A couple days later, I go straight from low to peak on my Clear Blue Easy Fertility Monitor. Oh crap- I am pregnant. Just like before I had what looked and felt like a period. I tell Greg and he said, "you aren't pregnant."
I couldn't go the bathroom again, so I couldn't take a pregnancy test at home. I got in the car to drive to work (takes about 55 minutes). I called my mom and she says, "you aren't pregnant, you were just here (in Miami visiting) and you had your period". I said I am pretty sure I am pregnant. One might think it is weird that my mom can comment on my cycle. Not as weird as when she comments on my husband's sperm. As in this conversation, "I am going to buy Greg a multivitamin, he doesn't take anything." Mom, "You definitely should, and be sure to get him something for healthy sperm too,". She said it like you would say, "and pick up a loaf of bread on your way home,". She still doesn't realize it is weird. But I digress.
So I get to work and take the test in the bathroom and sure enough, within seconds, it is positive. I started hyperventilating. And not in a good way and certainly not in a pretty way. Then the tears come. I couldn't believe this was happening again, I knew I was losing the baby. I called Greg and he didn't pick up his office or cell phone. I called my mom and she had to calm me down. I collected myself and called the doctor. 3 hours later I was there for my appointment.
The nurse did an exam and said everything felt fine, but the would do a pregnancy test there (pee test). It was positive. So they took a quant blood test (measures the level of HCG hormone). They wanted me to go get an ultrasound to see if the could see the baby. I was 5 weeks pregnant. They sent me to a mall for the test. Seriously, next to a make your own stir fry place, was the imaging center.
I changed into the gown and had my first internal ultrasound. The tech asked, "Did anyone every tell you that you have a fibroid?" And I said, "no, is it a big deal" and he said, "kinda" and I said, "could it be causing my problems?" and he said "yeah" and I said, "is it big?" and he said, "oh yeah" and I said, "how big?" and he said, "ten centimeters". That means nothing to me. I am an inches kind of girl.
He said the only way to get it out was through surgery. Since the fibroid was so large, he couldn't find the baby, but still it was early, so it wasn't a big deal.
I went back to the doctors office and met with a different nurse practitioner, whom I liked very much. She explained that basically this fibroid is the size of a baseball, maybe a grapefruit and it is hard. The uterus can't grow and the fibroid is fighting for space and resources with the baby and the baby is losing.
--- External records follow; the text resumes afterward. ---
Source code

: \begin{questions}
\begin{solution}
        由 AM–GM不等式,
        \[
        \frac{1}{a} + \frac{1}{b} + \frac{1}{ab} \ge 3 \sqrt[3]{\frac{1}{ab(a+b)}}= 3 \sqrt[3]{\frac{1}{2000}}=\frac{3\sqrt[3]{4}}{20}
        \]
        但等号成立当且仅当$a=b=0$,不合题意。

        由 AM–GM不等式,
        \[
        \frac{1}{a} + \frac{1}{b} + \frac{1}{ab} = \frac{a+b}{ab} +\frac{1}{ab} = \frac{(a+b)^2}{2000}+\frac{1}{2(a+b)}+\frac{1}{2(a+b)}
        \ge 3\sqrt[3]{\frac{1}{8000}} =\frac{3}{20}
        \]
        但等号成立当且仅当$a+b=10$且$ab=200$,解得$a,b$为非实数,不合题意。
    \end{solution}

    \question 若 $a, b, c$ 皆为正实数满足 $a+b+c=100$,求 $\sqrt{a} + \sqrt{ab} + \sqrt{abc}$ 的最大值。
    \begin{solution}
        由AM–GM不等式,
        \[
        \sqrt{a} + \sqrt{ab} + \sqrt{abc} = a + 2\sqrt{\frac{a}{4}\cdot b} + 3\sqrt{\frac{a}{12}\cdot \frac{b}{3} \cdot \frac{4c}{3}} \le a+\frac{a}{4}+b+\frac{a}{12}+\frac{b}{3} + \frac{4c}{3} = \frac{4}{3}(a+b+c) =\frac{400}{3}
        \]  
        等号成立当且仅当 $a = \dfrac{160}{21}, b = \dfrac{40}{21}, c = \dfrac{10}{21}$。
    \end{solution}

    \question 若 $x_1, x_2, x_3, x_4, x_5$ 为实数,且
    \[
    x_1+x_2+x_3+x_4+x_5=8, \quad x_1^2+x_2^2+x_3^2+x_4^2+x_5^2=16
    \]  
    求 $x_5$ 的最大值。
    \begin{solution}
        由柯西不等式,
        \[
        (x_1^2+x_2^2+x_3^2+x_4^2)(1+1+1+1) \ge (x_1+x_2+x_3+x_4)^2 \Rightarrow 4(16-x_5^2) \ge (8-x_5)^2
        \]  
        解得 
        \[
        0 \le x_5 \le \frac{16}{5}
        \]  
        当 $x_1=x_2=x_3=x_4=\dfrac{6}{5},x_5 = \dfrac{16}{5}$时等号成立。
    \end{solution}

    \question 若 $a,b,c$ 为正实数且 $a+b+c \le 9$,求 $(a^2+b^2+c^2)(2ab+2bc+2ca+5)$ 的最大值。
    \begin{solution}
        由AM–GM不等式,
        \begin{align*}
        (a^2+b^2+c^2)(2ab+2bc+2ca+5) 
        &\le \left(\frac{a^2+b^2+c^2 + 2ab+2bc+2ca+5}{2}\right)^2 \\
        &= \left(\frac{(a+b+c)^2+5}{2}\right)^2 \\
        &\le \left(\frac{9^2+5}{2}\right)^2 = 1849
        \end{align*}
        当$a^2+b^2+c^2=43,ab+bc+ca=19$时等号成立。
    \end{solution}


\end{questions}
So while sad obviously that I was losing another pregnancy, I was happy there was a problem and a solution. The next week I met with the doctor.
I came prepared with about 20 questions which I put together with the help of my mom, my best friend, and my reflexologist. The doctor said she wouldn't answer these until we knew we were going to do surgery. She needed me to do a lot of tests before then.
- Get my HCG (pregnancy hormone) down to zero, which meant about 3 more blood tests
- Have a blood panel done to check for PCOS, which she said I might have because of the low progesterone
- Have a habiutal AB blood panel to rule out other disorders that cause recurrent miscarraiges
- Get an ultrasound to get the exact positioning of the fibroid
- After I get my period, wait 10 days and get an HCG test. This is the same test they make you get before clomid. It usually checks to see if your tubes are blocked. In my case, she wants to see how the fibroid is affecting the inside of the uterus and if it really is a baby killer
Since she wouldn't answer my questions, I did a lot of research and found for a fibroid as large as mine, I would essentially need to have a c-section (same surgery) and instead of a bouncing baby, I would get a healthy fibroid. I would need 6 weeks to recover and all pregnancies would have to be by c-section. I quickly got used to the idea. My parents could know exactly when to fly up, my baby wouldn't be all squished, and I would never have to go through the pain of childbirth. I was all for it.